Re: [RFC PATCH] nfs: don't skip CTO on v2/3 mounts, regardless of order of reference puts

Trond Myklebust <trondmy@xxxxxxxxxxxxxxx> · Thu, 28 Jul 2022 15:15:32 +0000

On Thu, 2022-07-28 at 10:59 -0400, Jeff Layton wrote:
> On Thu, 2022-07-28 at 14:53 +0000, Trond Myklebust wrote:
> > On Thu, 2022-07-28 at 10:24 -0400, Jeff Layton wrote:
> > > Olga reported a case of data corruption in a situation where two
> > > clients
> > > (v3 and v4) were alternately doing open/write/close the same
> > > file.
> > > 
> > > Looking at captures, the v3 client failed to perform any of the
> > > GETATTR
> > > calls for CTO during one of the events, leading it to overwrite
> > > some
> > > data that had been written by the v4 client.
> > > 
> > > We have two calls that work similarly: put_nfs_open_context and
> > > put_nfs_open_context_sync. The only difference is the is_sync
> > > parameter
> > > that gets passed to close_context. The only caller of the _sync
> > > variant
> > > is in the close codepath.
> > > 
> > > On a v2/3 mount, if the last reference is not put by
> > > put_nfs_open_context_sync, then CTO revalidation never happens.
> > > Fix
> > > this
> > > by adding a new flag to nfs_open_context and set that in
> > > put_nfs_open_context_sync. In nfs_close_context, check for that
> > > flag
> > > when we're checking is_sync and treat them as equivalent.
> > > 
> > > Cc: Scott Mayhew <smayhew@xxxxxxxxxx>
> > > Cc: Ben Coddington <bcodding@xxxxxxxxxx>
> > > Reported-by: Olga Kornieskaia <kolga@xxxxxxxxxx>
> > > Signed-off-by: Jeff Layton <jlayton@xxxxxxxxxx>
> > > ---
> > >  fs/nfs/inode.c         | 3 ++-
> > >  include/linux/nfs_fs.h | 3 ++-
> > >  2 files changed, 4 insertions(+), 2 deletions(-)
> > > 
> > > I'm not sure this is the right fix. Maybe we'd be better off just
> > > ignoring the is_sync parameter in nfs_close_context? It's
> > > probably
> > > functionally equivalent anyway.
> > > 
> > > Thoughts?
> > > 
> > > diff --git a/fs/nfs/inode.c b/fs/nfs/inode.c
> > > index b4e46b0ffa2d..58b506a0a2f2 100644
> > > --- a/fs/nfs/inode.c
> > > +++ b/fs/nfs/inode.c
> > > @@ -1005,7 +1005,7 @@ void nfs_close_context(struct
> > > nfs_open_context
> > > *ctx, int is_sync)
> > >  
> > >         if (!(ctx->mode & FMODE_WRITE))
> > >                 return;
> > > -       if (!is_sync)
> > > +       if (!is_sync && !test_bit(NFS_CONTEXT_DO_CLOSE, &ctx-
> > > >flags))
> > >                 return;
> > >         inode = d_inode(ctx->dentry);
> > >         if (NFS_PROTO(inode)->have_delegation(inode, FMODE_READ))
> > 
> > NACK. If the 'is_sync' flag is not set, then it is because the
> > function
> > is being called from a context where it is not safe to do a
> > synchronous
> > RPC call.
> > 
> 
> Ok. Any thoughts on the right way to fix this then? It seems like
> skipping revalidation because the last put wasn't in the close
> codepath
> is the wrong thing to do. Should we schedule it to a workqueue?

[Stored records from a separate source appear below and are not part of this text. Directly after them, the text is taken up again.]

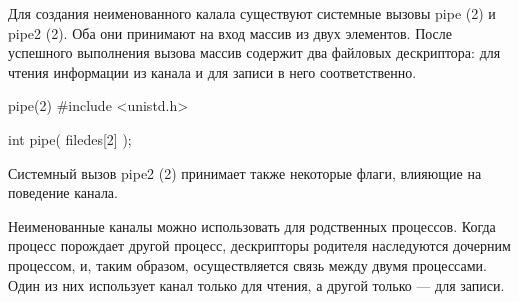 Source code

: Для создания неименованного калала существуют системные вызовы pipe (2) и pipe2 (2). Оба они принимают на вход массив из двух элементов. После успешного выполнения вызова массив содержит два файловых дескриптора: для чтения информации из канала и для записи в него соответственно. 

\begin{CCode}{pipe(2)}
	#include <unistd.h>
	
	int pipe(
		filedes[2]
	); \end{CCode}

Системный вызов pipe2 (2) принимает также некоторые флаги, влияющие на поведение канала.

Неименованные каналы можно использовать для родственных процессов. Когда процесс порождает другой процесс, дескрипторы родителя наследуются дочерним процессом, и, таким образом, осуществляется связь между двумя процессами. Один из них использует канал только для чтения, а другой только --- для записи.
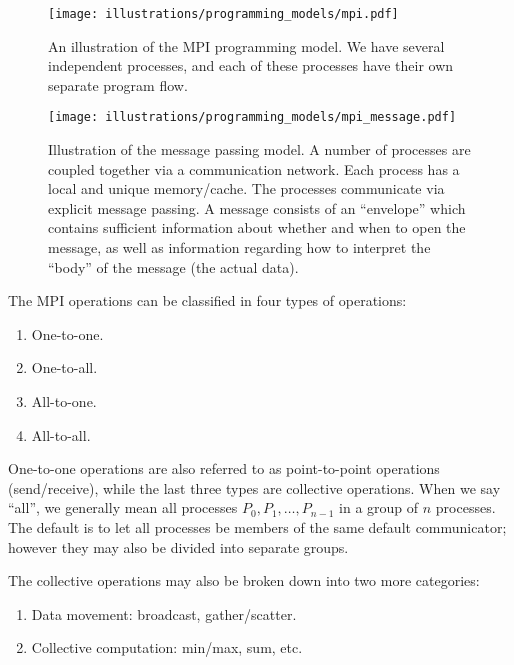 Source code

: \begin{figure}[H]
  \centering
  \texttt{[image: illustrations/programming\_models/mpi.pdf]}
  \caption{An illustration of the MPI programming model. We have several independent processes, and each of these processes have their own separate program flow.}
  \label{fig:mpi}
\end{figure}

\begin{figure}[H]
  \centering
  \texttt{[image: illustrations/programming\_models/mpi\_message.pdf]}
  \caption{Illustration of the message passing model. A number of processes are coupled together via a communication network. Each process has a local and unique memory/cache. The processes communicate via explicit message passing. A
message consists of an ``envelope'' which contains sufficient information about whether and when to open the message, as well as information regarding how to interpret the ``body'' of the message (the actual data).}
  \label{fig:message}
\end{figure}

The MPI operations can be classified in four types of operations:
\begin{enumerate}
  \item One-to-one.
  \item One-to-all.
  \item All-to-one.
  \item All-to-all.
\end{enumerate}

One-to-one operations are also referred to as point-to-point operations (send/receive), while the last three types are collective operations. When we say ``all'', we generally mean all processes $P_0, P_1, \dots, P_{n-1}$ in a group of $n$ processes. The default is to let all processes be members of the same default communicator; however they may also be divided into separate groups.

The collective operations may also be broken down into two more categories:
\begin{enumerate}[label=\alph*)]
  \item Data movement: broadcast, gather/scatter.
  \item Collective computation: min/max, sum, etc.
\end{enumerate}


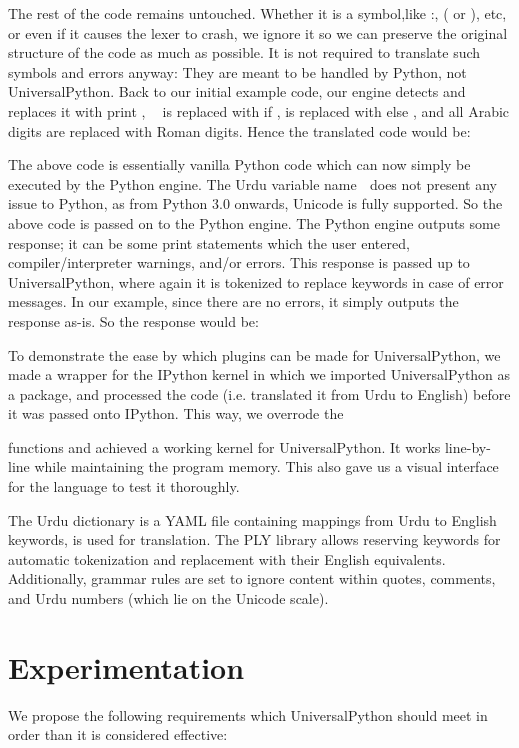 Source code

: \documentclass[conference]{IEEEtran}
\begin{document}
The rest of the code remains untouched. Whether it is a symbol,like :, ( or ), etc, or even if it causes the lexer to crash, we ignore it so we can preserve the original structure of the code as much as possible. It is not required to translate such symbols and errors anyway: They are meant to be handled by Python, not UniversalPython. Back to our initial example code, our engine detects and replaces it with print , 􏰁􏰃 is replaced with if ,
is replaced with else , and all Arabic digits are replaced with Roman digits. Hence the translated code would be:

The above code is essentially vanilla Python code which can now simply be executed by the Python engine. The Urdu variable name 􏰀 does not present any issue to Python, as from Python 3.0 onwards, Unicode is fully supported. So the above code is passed on to the Python engine. The Python engine outputs some response; it can be some print statements which the user entered, compiler/interpreter warnings, and/or errors. This response is passed up to UniversalPython, where again it is tokenized to replace keywords in case of error messages. In our example, since there are no errors, it simply outputs the response as-is. So the response would be:

To demonstrate the ease by which plugins can be made for UniversalPython, we made a wrapper for the IPython kernel in which we imported UniversalPython as a package, and processed the code (i.e. translated it from Urdu to English) before it was passed onto IPython. This way, we overrode the

functions and achieved a working kernel for UniversalPython. It works line-by-line while maintaining the program memory. This also gave us a visual interface for the language to test it thoroughly.

The Urdu dictionary is a YAML file containing mappings from Urdu to English keywords, is used for translation. The PLY library allows reserving keywords for automatic tokenization and replacement with their English equivalents. Additionally, grammar rules are set to ignore content within quotes, comments, and Urdu numbers (which lie on the Unicode scale).

\section{Experimentation}

We propose the following requirements which UniversalPython should meet in order than it is considered effective:
\end{document}
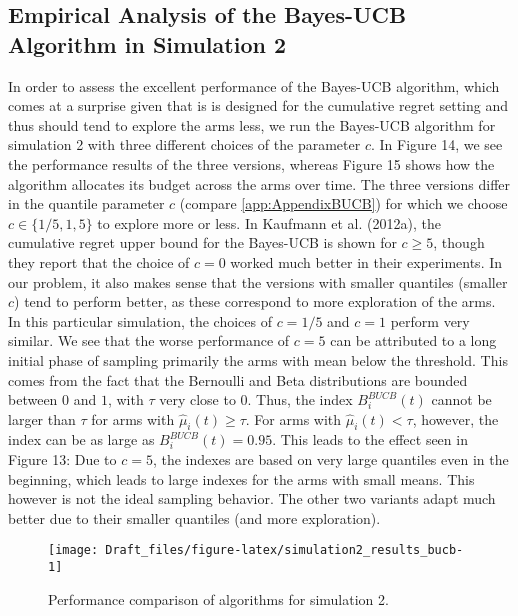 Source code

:\documentclass[11pt,]{article}
\begin{document}
\DecMargin{1em}

\subsection{Empirical Analysis of the Bayes-UCB Algorithm in Simulation
2}\label{empirical-analysis-of-the-bayes-ucb-algorithm-in-simulation-2}

In order to assess the excellent performance of the Bayes-UCB algorithm,
which comes at a surprise given that is is designed for the cumulative
regret setting and thus should tend to explore the arms less, we run the
Bayes-UCB algorithm for simulation 2 with three different choices of the
parameter \(c\). In Figure 14, we see the performance results of the
three versions, whereas Figure 15 shows how the algorithm allocates its
budget across the arms over time. The three versions differ in the
quantile parameter \(c\) (compare \autoref{app:AppendixBUCB}) for which
we choose \(c \in \{1/5, 1, 5\}\) to explore more or less. In Kaufmann
et al. (2012a), the cumulative regret upper bound for the Bayes-UCB is
shown for \(c\geq 5\), though they report that the choice of \(c=0\)
worked much better in their experiments. In our problem, it also makes
sense that the versions with smaller quantiles (smaller \(c\)) tend to
perform better, as these correspond to more exploration of the arms. In
this particular simulation, the choices of \(c=1/5\) and \(c=1\) perform
very similar. We see that the worse performance of \(c=5\) can be
attributed to a long initial phase of sampling primarily the arms with
mean below the threshold. This comes from the fact that the Bernoulli
and Beta distributions are bounded between \(0\) and \(1\), with
\(\tau\) very close to \(0\). Thus, the index \(B_i^{BUCB}(t)\) cannot
be larger than \(\tau\) for arms with \(\hat{\mu}_i(t) \geq \tau\). For
arms with \(\hat{\mu}_i(t) < \tau\), however, the index can be as large
as \(B_i^{BUCB}(t) = 0.95\). This leads to the effect seen in Figure 13:
Due to \(c=5\), the indexes are based on very large quantiles even in
the beginning, which leads to large indexes for the arms with small
means. This however is not the ideal sampling behavior. The other two
variants adapt much better due to their smaller quantiles (and more
exploration).

\begin{figure}

{\centering \texttt{[image: Draft\_files/figure-latex/simulation2\_results\_bucb-1]} 

}

\caption{Performance comparison of algorithms for simulation 2.}\label{fig:simulation2_results_bucb}
\end{figure}
\end{document}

If the attributes are marked as up to date, because they were already
revalidated after the I/O was performed, then we're fine. If they are
not up to date, then that is expected to trigger a cache invalidation
on the next open when we compare the client's cached values to the
server-retrieved values for the file attributes.

i.e. this ought to be just a performance problem, and not a correctness
problem, if attribute cache revalidation is working as designed.

-- 
Trond Myklebust
Linux NFS client maintainer, Hammerspace
trond.myklebust@xxxxxxxxxxxxxxx